▸ DATASET:

Segment Open

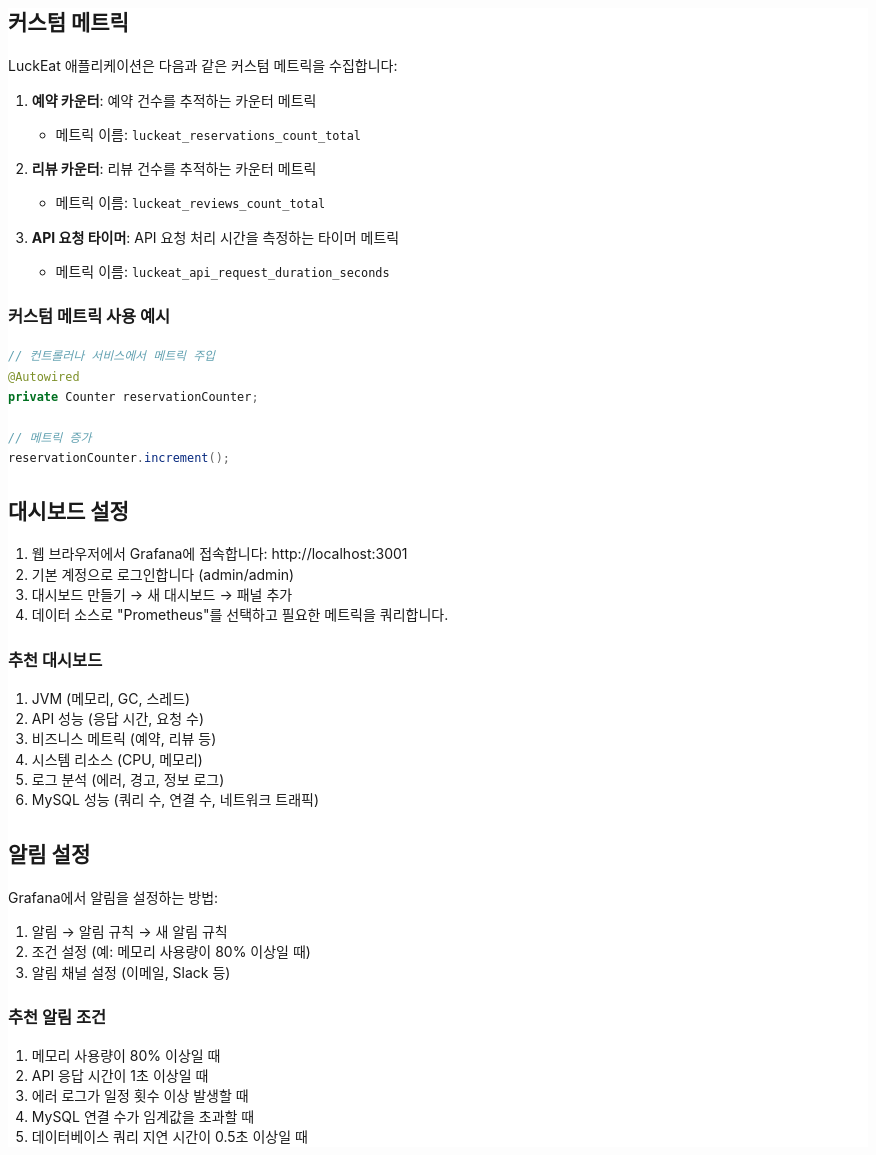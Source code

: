 ## 커스텀 메트릭

LuckEat 애플리케이션은 다음과 같은 커스텀 메트릭을 수집합니다:

1. **예약 카운터**: 예약 건수를 추적하는 카운터 메트릭

   - 메트릭 이름: `luckeat_reservations_count_total`

2. **리뷰 카운터**: 리뷰 건수를 추적하는 카운터 메트릭

   - 메트릭 이름: `luckeat_reviews_count_total`

3. **API 요청 타이머**: API 요청 처리 시간을 측정하는 타이머 메트릭
   - 메트릭 이름: `luckeat_api_request_duration_seconds`

### 커스텀 메트릭 사용 예시

```java
// 컨트롤러나 서비스에서 메트릭 주입
@Autowired
private Counter reservationCounter;

// 메트릭 증가
reservationCounter.increment();
```

## 대시보드 설정

1. 웹 브라우저에서 Grafana에 접속합니다: http://localhost:3001
2. 기본 계정으로 로그인합니다 (admin/admin)
3. 대시보드 만들기 → 새 대시보드 → 패널 추가
4. 데이터 소스로 "Prometheus"를 선택하고 필요한 메트릭을 쿼리합니다.

### 추천 대시보드

1. JVM (메모리, GC, 스레드)
2. API 성능 (응답 시간, 요청 수)
3. 비즈니스 메트릭 (예약, 리뷰 등)
4. 시스템 리소스 (CPU, 메모리)
5. 로그 분석 (에러, 경고, 정보 로그)
6. MySQL 성능 (쿼리 수, 연결 수, 네트워크 트래픽)

## 알림 설정

Grafana에서 알림을 설정하는 방법:

1. 알림 → 알림 규칙 → 새 알림 규칙
2. 조건 설정 (예: 메모리 사용량이 80% 이상일 때)
3. 알림 채널 설정 (이메일, Slack 등)

### 추천 알림 조건

1. 메모리 사용량이 80% 이상일 때
2. API 응답 시간이 1초 이상일 때
3. 에러 로그가 일정 횟수 이상 발생할 때
4. MySQL 연결 수가 임계값을 초과할 때
5. 데이터베이스 쿼리 지연 시간이 0.5초 이상일 때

Segment Closed

▸ TASK REQUIREMENTS:
Lines holding the string "추적하는" must be copied out of the entries above.

▸ TASK OUTPUT:
1. **예약 카운터**: 예약 건수를 추적하는 카운터 메트릭
2. **리뷰 카운터**: 리뷰 건수를 추적하는 카운터 메트릭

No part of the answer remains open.